Why Google Drive matters but APIs matter more

Today, Google Drive finally made its debut, offering what has become the industry-standard 5GB of free space. Its purchase model is similar to Apple's, Amazon's, and other leaders in this field. We posted earlier about its introduction.

Expect to pay US$48/year for 20GB. This is $4/month versus iCloud's $40/year for 20GB. Drive supports accounts up to 16TB. Google Docs storage does not count against your Drive, and retains is super-economical pricing. You can pick up 20GB of Docs for $5/year, 80 GB for $20/year, etc.

As expected, Drive uses a high level of encryption, using SSL (hopefully Google will resist the temptation to index your personal files) with a 99.9% uptime guarantee, massive simultaneous data replication in geographically dispersed centers and 24/7 "support (This is Google, however, so keep your expectations in line with that basic fact.).

In other words, it's what we've come to expect from the cloud storage industry.

But when it comes to cloud, success lies far less in centralized storage and more in the ubiquity of data access. When I put a document into my Dropbox, I know that I'll be able retrieve, read, edit and update that from nearly any platform I use.

From Android to iOS, Mac to Windows, a large range of apps support the Dropbox APIs (I asked Dropbox for API and platform adoption numbers but did not hear back before this post went live).

That's important because ubiquity doesn't mean "available on the cloud from select platforms and select applications." Ubiquity means "my data, right now."

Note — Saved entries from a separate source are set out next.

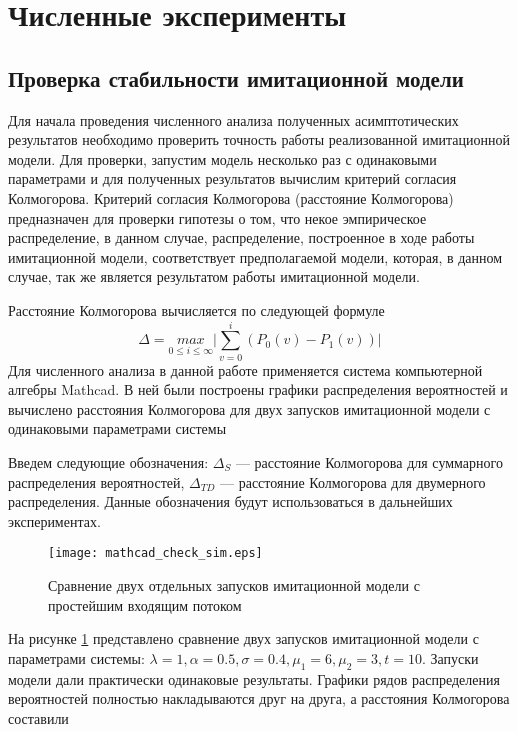 \section{Численные эксперименты}
\subsection{Проверка стабильности имитационной модели}
Для начала проведения численного анализа полученных асимптотических результатов необходимо проверить точность работы реализованной имитационной модели. Для проверки, запустим модель несколько раз с одинаковыми параметрами и для полученных результатов вычислим критерий согласия Колмогорова. Критерий согласия Колмогорова (расстояние Колмогорова) предназначен для проверки гипотезы о том, что некое эмпирическое распределение, в данном случае, распределение, построенное в ходе работы имитационной модели, соответствует предполагаемой модели, которая, в данном случае, так же является результатом работы имитационной модели.

Расстояние Колмогорова вычисляется по следующей формуле
\begin{equation*}
	\Delta = \underset{0 \leq i \leq \infty}{max}\bigg\rvert \sum_{v=0}^{i} (P_0(v) - P_1(v))\bigg\rvert
\end{equation*}
Для численного анализа в данной работе применяется система компьютерной алгебры Mathcad. В ней были построены графики распределения вероятностей и вычислено расстояния Колмогорова для двух запусков имитационной модели с одинаковыми параметрами системы

Введем следующие обозначения: $\Delta_S$ --- расстояние Колмогорова для суммарного распределения вероятностей, $\Delta_{TD}$ --- расстояние Колмогорова для двумерного распределения. Данные обозначения будут использоваться в дальнейших экспериментах.

\begin{figure}[H]
	\centering
	\texttt{[image: mathcad\_check\_sim.eps]}
	\caption{Сравнение двух отдельных запусков имитационной модели с простейшим входящим потоком}
	\label{experiments_kol_dist_sim}
\end{figure} 

На рисунке \ref{experiments_kol_dist_sim} представлено сравнение двух запусков имитационной модели с параметрами системы: $\lambda = 1, \alpha = 0.5, \sigma = 0.4, \mu_{1} = 6, \mu_{2} = 3, t = 10 $. Запуски модели дали практически одинаковые результаты. Графики рядов распределения вероятностей полностью накладываются друг на друга, а расстояния Колмогорова составили

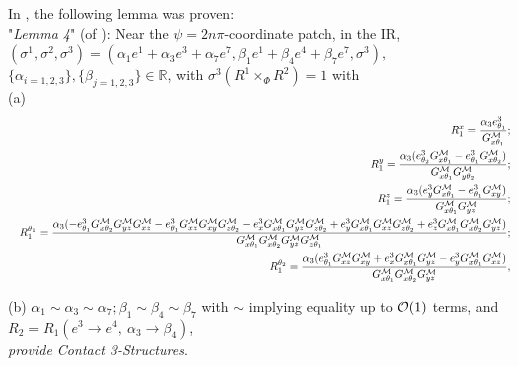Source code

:\documentclass[a4paper,11pt,fleqn]{article}
\theoremstyle{plain}
\theoremstyle{definition}
\begin{document}
In \cite{ACMS}, the following lemma was proven:\\
\noindent "{\it Lemma 4}" (of \cite{ACMS}): Near the $\psi=2n\pi$-coordinate patch, in the IR, \\ $(\sigma^1,\sigma^2,\sigma^3) = \left(\alpha_1 e^1 + \alpha_3 e^3 + \alpha_7 e^7, \beta_1 e^1 + \beta_4 e^4 + \beta_7 e^7,\sigma^3\right), $ $\{\alpha_{i=1, 2, 3}\}, \{\beta_{j=1, 2, 3}\}\in\mathbb{R}$, with $\sigma^3(R^1\times_\Phi R^2)=1$ with\\
(a)
\begin{eqnarray}
\label{contact-x0-5}
& & R^x_1=\frac{\alpha_3 e^3_{\theta_1}}{G^{\cal M}_{x\theta_1}};\nonumber\\
& & R^y_1=\frac{\alpha_3 (e^3_{\theta_2} G^{\cal M}_{x\theta_1}-e^3_{\theta_1} G^{\cal M}_{x\theta_2})}{G^{\cal M}_{x\theta_1}
   G^{\cal M}_{y\theta_2}};\nonumber\\
& & R^z_1=\frac{\alpha_3 (e^3_y G^{\cal M}_{x\theta_1}-e^3_{\theta_1} G^{\cal M}_{xy})}{G^{\cal M}_{x\theta_1} G^{\cal M}_{yz}};\nonumber\\
& & R^{\theta_1}_1=\frac{\alpha_3 (-e^3_{\theta_1} G^{\cal M}_{x\theta_2} G^{\cal M}_{yz} G^{\cal M}_{xz}-e^3_{\theta_1}
   G^{\cal M}_{xz} G^{\cal M}_{xy} G^{\cal M
}_{z\theta_2}-e^3_x G^{\cal M}_{x\theta_1} G^{\cal M}_{yz} G^{\cal M}_{z\theta_2}+e^3_y
   G^{\cal M}_{x\theta_1} G^{\cal M}_{xz} G^{\cal M}_{z\theta_2}+e^3_z G^{\cal M}_{x\theta_1} G^{\cal M}_{x\theta_2}
   G^{\cal M}_{yz})}{G^{\cal M}_{x\theta_1} G^{\cal M}_{x\theta_2} G^{\cal M}_{yz} G^{\cal M}_{z\theta_1}};\nonumber\\
& & R^{\theta_2}_1=\frac{\alpha_3 (e^3_{\theta_1} G^{\cal M}_{xz} G^{\cal M}_{xy}+e^3_x G^{\cal M}_{x\theta_1}
   G^{\cal M}_{yz}-e^3_y G^{\cal M}_{x\theta_1} G^{\cal M}_{xz})}{G^{\cal M}_{x\theta_1} G^{\cal M}_{x\theta_2} G^{\cal M}_{yz}},
\end{eqnarray}

(b) $\alpha_1\sim\alpha_3\sim\alpha_7; \beta_1\sim\beta_4\sim\beta_7$ with $\sim$ implying equality up to ${\cal O}(1)$ terms, and $R_2=R_1(e^3\rightarrow e^4,\ \alpha_3\rightarrow\beta_4)$, \\
{\it provide Contact 3-Structures}.
\end{document}
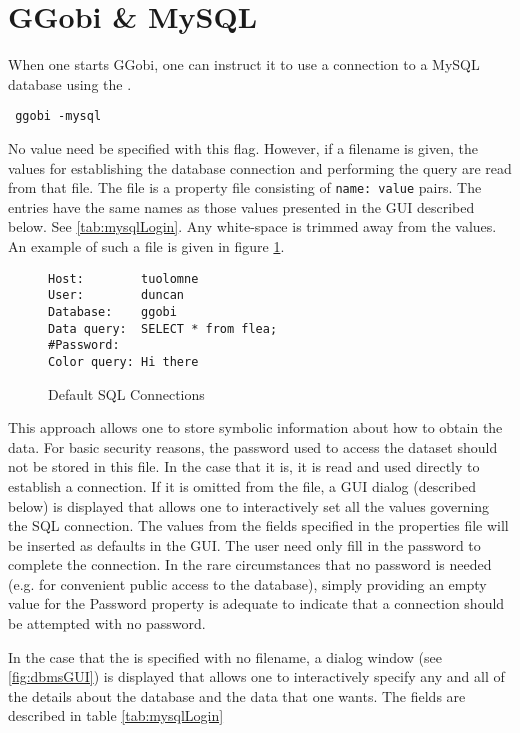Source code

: \documentclass{article}
\begin{document}
\section{GGobi \& MySQL}
When one starts GGobi, one can instruct it
to use a connection to a MySQL database
using the .
\begin{verbatim}
 ggobi -mysql
\end{verbatim}
No value need be specified with this flag.  However, if a filename is given,
the values for establishing the database connection and performing the
query are read from that file.  The file is a property file consisting
of \texttt{name: value} pairs.  The entries have the same names as
those values presented in the GUI described below.  See
\ref{tab:mysqlLogin}.  Any white-space is trimmed away from the
values. An example of such a file is given
in figure \ref{fig:mysqlInputs}.
\begin{figure}[htbp]
  \begin{center}
    \leavevmode
\begin{verbatim}
Host:        tuolomne
User:        duncan
Database:    ggobi
Data query:  SELECT * from flea;
#Password: 
Color query: Hi there
\end{verbatim}    
    \caption{Default SQL Connections}
    \label{fig:mysqlInputs}
  \end{center}
\end{figure}



This approach allows one to store symbolic information about how to
obtain the data.  For basic security reasons, the password used to
access the dataset should not be stored in this file.  In the case
that it is, it is read and used directly to establish a connection.
If it is omitted from the file, a GUI dialog (described below) is
displayed that allows one to interactively set all the values
governing the SQL connection. The values from the fields specified in
the properties file will be inserted as defaults in the GUI.  The user
need only fill in the password to complete the connection.  In the
rare circumstances that no password is needed (e.g. for convenient
public access to the database), simply providing an empty value for
the Password property is adequate to indicate that a connection should
be attempted with no password.



In the case that the  is specified with no filename, a
dialog window (see \ref{fig:dbmsGUI}) is displayed that allows one to
interactively specify any and all of the details about the database
and the data that one wants.  The fields are described in table
\ref{tab:mysqlLogin}
\end{document}

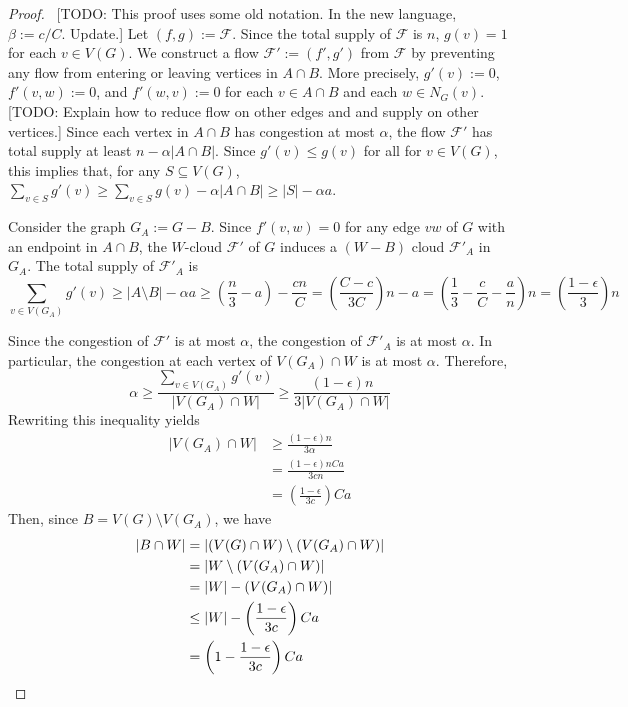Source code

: \documentclass{patmorin}
\begin{document}
\begin{proof}
  \ [TODO: This proof uses some old notation.  In the new language, $\beta:=c/C$. Update.]
  Let $(f,g):=\mathcal{F}$.  Since the total supply of $\mathcal{F}$ is $n$, $g(v)=1$ for each $v\in V(G)$.  We construct a flow $\mathcal{F}':=(f',g')$  from $\mathcal{F}$ by preventing any flow from entering or leaving vertices in $A\cap B$.  More precisely, $g'(v):=0$, $f'(v,w):=0$, and $f'(w,v):=0$ for each $v\in A\cap B$ and each $w\in N_G(v)$.  [TODO: Explain how to reduce flow on other edges and and supply on other vertices.]   Since each vertex in $A\cap B$ has congestion at most $\alpha$, the flow $\mathcal{F}'$ has total supply at least $n-\alpha|A\cap B|$.  Since $g'(v)\le g(v)$ for all for $v\in V(G)$, this implies that, for any $S\subseteq V(G)$, $\sum_{v\in S} g'(v)\ge \sum_{v\in S}g(v) - \alpha|A\cap B|\ge |S| - \alpha a$.

  Consider the graph $G_A:=G-B$.  Since $f'(v,w)=0$ for any edge $vw$ of $G$ with an endpoint in $A\cap B$, the $W$-cloud $\mathcal{F}'$ of $G$ induces a $(W-B)$ cloud $\mathcal{F}'_A$ in $G_A$.  The total supply of $\mathcal{F}'_A$ is
  \[
     \sum_{v\in V(G_A)} g'(v) \ge |A\setminus B| -\alpha a \ge \left(\frac{n}{3}-a\right) - \frac{{c}n}{C} = \left(\frac{C-c}{3C}\right)n - a = \left(\frac{1}{3}-\frac{c}{C}-\frac{a}{n}\right)n
     = \left(\frac{1-\epsilon}{3}\right)n
  \]

  Since the congestion of $\mathcal{F}'$ is at most $\alpha$, the congestion of $\mathcal{F}'_A$ is at most $\alpha$.  In particular, the congestion at each vertex of $V(G_A)\cap W$ is at most $\alpha$.  Therefore,
  \[
     \alpha \ge \frac{\sum_{v\in V(G_A)} g'(v)}{|V(G_A)\cap W|}
     \ge \frac{(1-\epsilon)n}{3|V(G_A)\cap W|}
  \]
  Rewriting this inequality yields
  \begin{align*}
    |V(G_A)\cap W|
    & \ge \frac{(1-\epsilon)n}{3\alpha}\\
    & = \frac{(1-\epsilon)nCa}{3cn}\\
    & = \left(\frac{1-\epsilon}{3c}\right) Ca
  \end{align*}
  Then, since $B=V(G)\setminus V(G_A)$, we have
  \begin{align*}
    |B\cap W|
      & = |(V(G)\cap W)\setminus(V(G_A)\cap W)| \\
      & = |W\setminus(V(G_A)\cap W)| \\
      & = |W|-(V(G_A)\cap W)| \\
      & \le |W|-\left(\frac{1-\epsilon}{3c}\right)Ca \\
      & = \left(1-\frac{1-\epsilon}{3c}\right)Ca \qedhere
  \end{align*}
\end{proof}
\end{document}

Google Docs APIs have made great inroads into this arena. Docs are nearly as available as Dropbox. iCloud, while available extensively through Apple's Mac and iOS platform is barely integrated into Windows (Apple did announce further API support intentions in the past), Android, webOS, etc. In my mixed-platform family, that's a big consideration for where I choose to spend my money.

That's why Google's Drive API announcement on their less frequented developers site represents a key factor in this story. It's an OAuth-based system, similar to the Google Apps API (read "Docs"), and will grow and evolve as Docs did with the potential for a similar reach across platforms.

It's a big, bad, wild west cloud-world out there. Nice to see Google step into the shootout.